Abstract

In the present study, the synthesis and characterization of bifunctional organic-inorganic hybrid adsorbent for As(V) extraction in aqueous medium is described. The hybrid adsorbent was synthesized by coupling free radical addition with sol-gel processing, using 1-vinylimidazole (1-VI) as monomer, (3-aminopropyl) trimethoxysilane (APTMS) as amino functional group, vinyltrimethoxysilane as coupling agent, tetraethoxysilane as inorganic precursor and 2,2'-azoisobutyronitrile as radical initiator. Characterization was performed by Fourier transform infrared spectroscopy, thermogravimetric analysis, scanning electron microscopy and textural analysis (surface area, average pore diameter and pore volume). High As(V) adsorption by hybrid adsorbent was observed in a wide pH range 2-7, which indicates robustness to this parameter. From adsorption kinetic, the As(V) adsorption equilibrium was reached quickly (3 min), indicating a fast mass transfer. The pseudo-second order, Elovich and intraparticle diffusion models showed good adjustments on experimental kinetic data. The maximum adsorption capacity was found to be 15.00 mg g(-1), which has been higher than others observed from natural, mineral and synthetic adsorbents.

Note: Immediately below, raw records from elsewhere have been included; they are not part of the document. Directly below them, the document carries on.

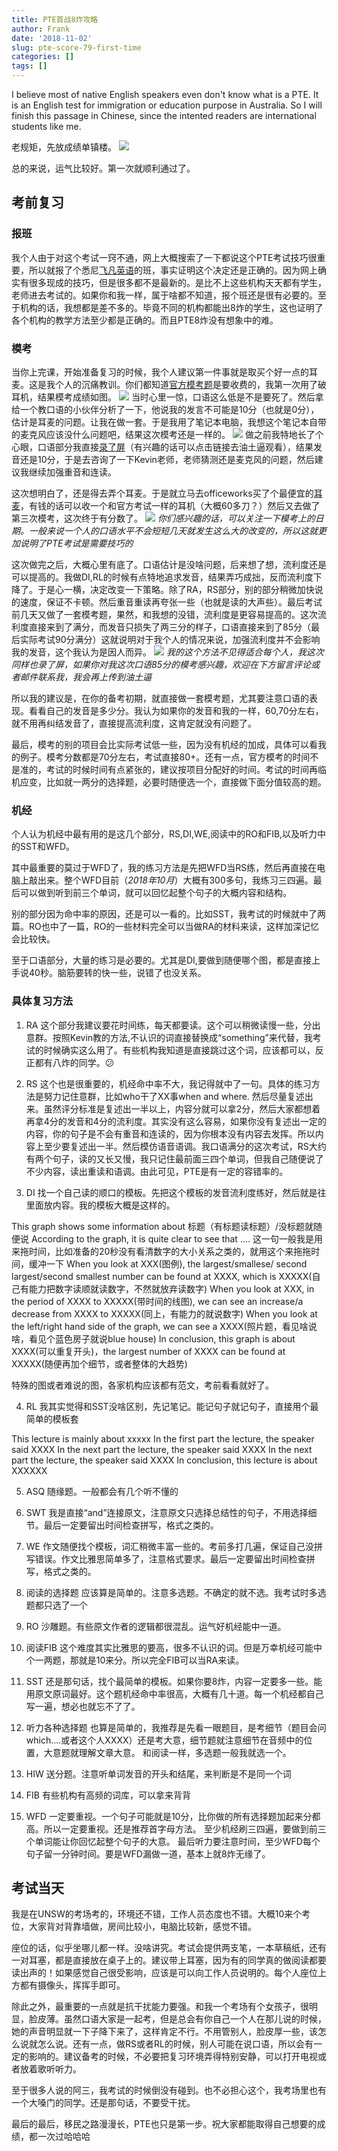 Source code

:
 ```yaml
---
title: PTE首战8炸攻略
author: Frank
date: '2018-11-02'
slug: pte-score-79-first-time
categories: []
tags: []
---
```


I believe most of native English speakers even don't know what is a PTE. It is an English test for immigration or education purpose in Australia. So I will finish this passage in Chinese, since the intented readers are international students like me.

老规矩，先放成绩单镇楼。
![](/cn/2018-11-02-pte-score-79-first-time_files/p1.png)

总的来说，运气比较好。第一次就顺利通过了。
## 考前复习

### 报班
我个人由于对这个考试一窍不通，网上大概搜索了一下都说这个PTE考试技巧很重要，所以就报了个悉尼[飞凡英语](http://www.feifan.com.au/ "飞凡英语")的班，事实证明这个决定还是正确的。因为网上确实有很多现成的技巧，但是很多都不是最新的。是比不上这些机构天天都有学生，老师进去考试的。如果你和我一样，属于啥都不知道，报个班还是很有必要的。至于机构的话，我想都是差不多的。毕竟不同的机构都能出8炸的学生，这也证明了各个机构的教学方法至少都是正确的。而且PTE8炸没有想象中的难。

### 模考
当你上完课，开始准备复习的时候，我个人建议第一件事就是取买个好一点的耳麦。这是我个人的沉痛教训。你们都知道[官方模考题](https://ptepractice.com/ "官方模考题")是要收费的，我第一次用了破耳机，结果模考成绩如图。
![](/cn/2018-11-02-pte-score-79-first-time_files/p2.png)
当时心里一惊，口语这么低是不是要死了。然后拿给一个教口语的小伙伴分析了一下，他说我的发言不可能是10分（也就是0分），估计是耳麦的问题。让我在做一套。于是我用了笔记本电脑，我想这个笔记本自带的麦克风应该没什么问题吧，结果这次模考还是一样的。
![](/cn/2018-11-02-pte-score-79-first-time_files/p3.png)
做之前我特地长了个心眼，口语部分我直接[录了屏](https://www.youtube.com/watch?v=y6OxncaouKU&t=126s "录了屏")（有兴趣的话可以点击链接去油土逼观看），结果发音还是10分，于是去咨询了一下Kevin老师，老师猜测还是麦克风的问题，然后建议我继续加强重音和连读。

这次想明白了，还是得去弄个耳麦。于是就立马去officeworks买了个最便宜的[耳麦](https://www.officeworks.com.au/shop/officeworks/p/logitech-on-ear-headset-silver-h110-inlog4401 "耳麦")，有钱的话可以收一个和官方考试一样的耳机（大概60多刀？）然后又去做了第三次模考，这次终于有分数了。
![](/cn/2018-11-02-pte-score-79-first-time_files/p4.png)
*你们感兴趣的话，可以关注一下模考上的日期。一般来说一个人的口语水平不会短短几天就发生这么大的改变的，所以这就更加说明了PTE考试是需要技巧的*

这次做完之后，大概心里有底了。口语估计是没啥问题，后来想了想，流利度还是可以提高的。我做DI,RL的时候有点特地追求发音，结果弄巧成拙，反而流利度下降了。于是心一横，决定改变一下策略。除了RA，RS部分，别的部分稍微加快说的速度，保证不卡顿。然后重音重读再夸张一些（也就是读的大声些）。最后考试前几天又做了一套模考题，果然，和我想的没错，流利度是更容易提高的。这次流利度直接来到了满分，而发音只损失了两三分的样子，口语直接来到了85分（最后实际考试90分满分）这就说明对于我个人的情况来说，加强流利度并不会影响我的发音，这个我认为是因人而异。
![](/cn/2018-11-02-pte-score-79-first-time_files/p5.png)
*我的这个方法不见得适合每个人，我这次同样也录了屏，如果你对我这次口语85分的模考感兴趣，欢迎在下方留言评论或者邮件联系我，我会再上传到油土逼*

所以我的建议是，在你的备考初期，就直接做一套模考题，尤其要注意口语的表现。看看自己的发音是多少分。我认为如果你的发音和我的一样，60,70分左右，就不用再纠结发音了，直接提高流利度，这肯定就没有问题了。

最后，模考的别的项目会比实际考试低一些，因为没有机经的加成，具体可以看我的例子。模考分数都是70分左右，考试直接80+。还有一点，官方模考的时间不是准的，考试的时候时间有点紧张的，建议按项目分配好的时间。考试的时间再临机应变，比如就一两分的选择题，必要时随便选一个，直接做下面分值较高的题。

### 机经

个人认为机经中最有用的是这几个部分，RS,DI,WE,阅读中的RO和FIB,以及听力中的SST和WFD。

其中最重要的莫过于WFD了，我的练习方法是先把WFD当RS练，然后再直接在电脑上敲出来。整个WFD目前（*2018年10月*）大概有300多句，我练习三四遍。最后可以做到听到前三个单词，就可以回忆起整个句子的大概内容和结构。

别的部分因为命中率的原因，还是可以一看的。比如SST，我考试的时候就中了两篇。RO也中了一篇，RO的一些材料完全可以当做RA的材料来读，这样加深记忆会比较快。

至于口语部分，大量的练习是必要的。尤其是DI,要做到随便哪个图，都是直接上手说40秒。脑筋要转的快一些，说错了也没关系。

### 具体复习方法

1. RA
这个部分我建议要花时间练，每天都要读。这个可以稍微读慢一些，分出意群。按照Kevin教的方法,不认识的词直接替换成“something”来代替，我考试的时候确实这么用了。有些机构我知道是直接跳过这个词，应该都可以，反正都有八炸的同学。:confused:

2. RS
这个也是很重要的，机经命中率不大，我记得就中了一句。具体的练习方法是努力记住意群，比如who干了XX事when and where. 然后尽量复述出来。虽然评分标准是复述出一半以上，内容分就可以拿2分，然后大家都想着再拿4分的发音和4分的流利度。其实没有这么容易，如果你没有复述出一定的内容，你的句子是不会有重音和连读的，因为你根本没有内容去发挥。所以内容上至少要复述出一半。然后模仿语音语调。我口语满分的这次考试，RS大约有两个句子，读的又长又慢，我只记住最前面三四个单词，但我自己随便说了不少内容，读出重读和语调。由此可见，PTE是有一定的容错率的。

3. DI
找一个自己读的顺口的模板。先把这个模板的发音流利度练好，然后就是往里面放内容。我的模板大概是这样的。

This graph shows some information about 标题（有标题读标题）/没标题就随便说
According to the graph, it is quite clear to see that .... 这一句一般我是用来拖时间，比如准备的20秒没有看清数字的大小关系之类的，就用这个来拖拖时间，缓冲一下
When you look at XXX(图例), the largest/smallese/ second largest/second smallest number can be found at XXXX, which is XXXXX(自己有能力把数字读顺就读数字，不然就放弃读数字)
When you look at XXX, in the period of XXXX to XXXXX(带时间的线图), we can see an increase/a decrease from XXXX to XXXXX(同上，有能力的就说数字)
When you look at the left/right hand side of the graph, we can see a XXXX(照片题，看见啥说啥，看见个蓝色房子就说blue house)
In conclusion, this graph is about XXXX(可以重复开头)，the largest number of XXXX can be found at XXXXX(随便再加个细节，或者整体的大趋势)

特殊的图或者难说的图，各家机构应该都有范文，考前看看就好了。

4. RL
我其实觉得和SST没啥区别，先记笔记。能记句子就记句子，直接用个最简单的模板套

This lecture is mainly about xxxxx
In the first part the lecture, the speaker said XXXX
In the next part the lecture, the speaker said XXXX
In the next part the lecture, the speaker said XXXX
In conclusion, this lecture is about XXXXXX

5. ASQ 
随缘题。一般都会有几个听不懂的

6. SWT
我是直接“and”连接原文，注意原文只选择总结性的句子，不用选择细节。最后一定要留出时间检查拼写，格式之类的。

7. WE
作文随便找个模板，词汇稍微丰富一些的。考前多打几遍，保证自己没拼写错误。作文比雅思简单多了，注意格式要求。最后一定要留出时间检查拼写，格式之类的。

8. 阅读的选择题
应该算是简单的。注意多选题。不确定的就不选。我考试时多选题都只选了一个

9. RO
沙雕题。有些原文作者的逻辑都很混乱。运气好机经能中一道。

10. 阅读FIB
这个难度其实比雅思的要高，很多不认识的词。但是万幸机经可能中个一两题，那就是10来分。所以完全FIB可以当RA来读。

11. SST
还是那句话，找个最简单的模板。如果你要8炸，内容一定要多一些。能用原文原词最好。这个题机经命中率很高，大概有几十道。每一个机经都自己写一遍，想必也就忘不了了。

12. 听力各种选择题
也算是简单的，我推荐是先看一眼题目，是考细节（题目会问which....或者这个人XXXX）还是考大意，细节题就注意细节在音频中的位置，大意题就理解文章大意。
和阅读一样，多选题一般我就选一个。

13. HIW
送分题。注意听单词发音的开头和结尾，来判断是不是同一个词

14. FIB
有些机构有高频的词库，可以拿来背背

15. WFD
一定要重视。一个句子可能就是10分，比你做的所有选择题加起来分都高。所以一定要重视。还是推荐首字母方法。
至少机经刷三四遍，要做到前三个单词能让你回忆起整个句子的大意。
最后听力要注意时间，至少WFD每个句子留一分钟时间。要是WFD漏做一道，基本上就8炸无缘了。


## 考试当天

我是在UNSW的考场考的，环境还不错，工作人员态度也不错。大概10来个考位，大家背对背靠墙做，房间比较小，电脑比较新，感觉不错。

座位的话，似乎坐哪儿都一样。没啥讲究。考试会提供两支笔，一本草稿纸，还有一对耳塞，都是直接放在桌子上的。建议带上耳塞，因为有的同学真的做阅读都要读出声的！如果感觉自己很受影响，应该是可以向工作人员说明的。每个人座位上方都有摄像头，挥挥手即可。

除此之外，最重要的一点就是抗干扰能力要强。和我一个考场有个女孩子，很明显，脸皮薄。虽然口语大家是一起考，但是总会有你自己一个人在那儿说的时候，她的声音明显就一下子降下来了，这样肯定不行。不用管别人，脸皮厚一些，该怎么说就怎么说。还有一点，做RS或者RL的时候，别人可能在说口语，所以会有一定的影响的。建议备考的时候，不必要把复习环境弄得特别安静，可以打开电视或者放着歌听听力。

至于很多人说的阿三，我考试的时候倒没有碰到。也不必担心这个，我考场里也有一个大嗓门的同学。还是那句话，不要受干扰。

最后的最后，移民之路漫漫长，PTE也只是第一步。祝大家都能取得自己想要的成绩，都一次过哈哈哈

The Langmuir-Freundlich dual model showed the best fit on experimental isotherm data, indicating the presence of energetically heterogeneous binding sites in the materials, most likely ascribed to the amino and imidazole groups from APTMS and 1-VI, respectively. Upon achieving outstanding adsorption of As(V), it appears that hybrid material may present good performance as an adsorbent for packing mini-column in separation and preconcentration analytical methods.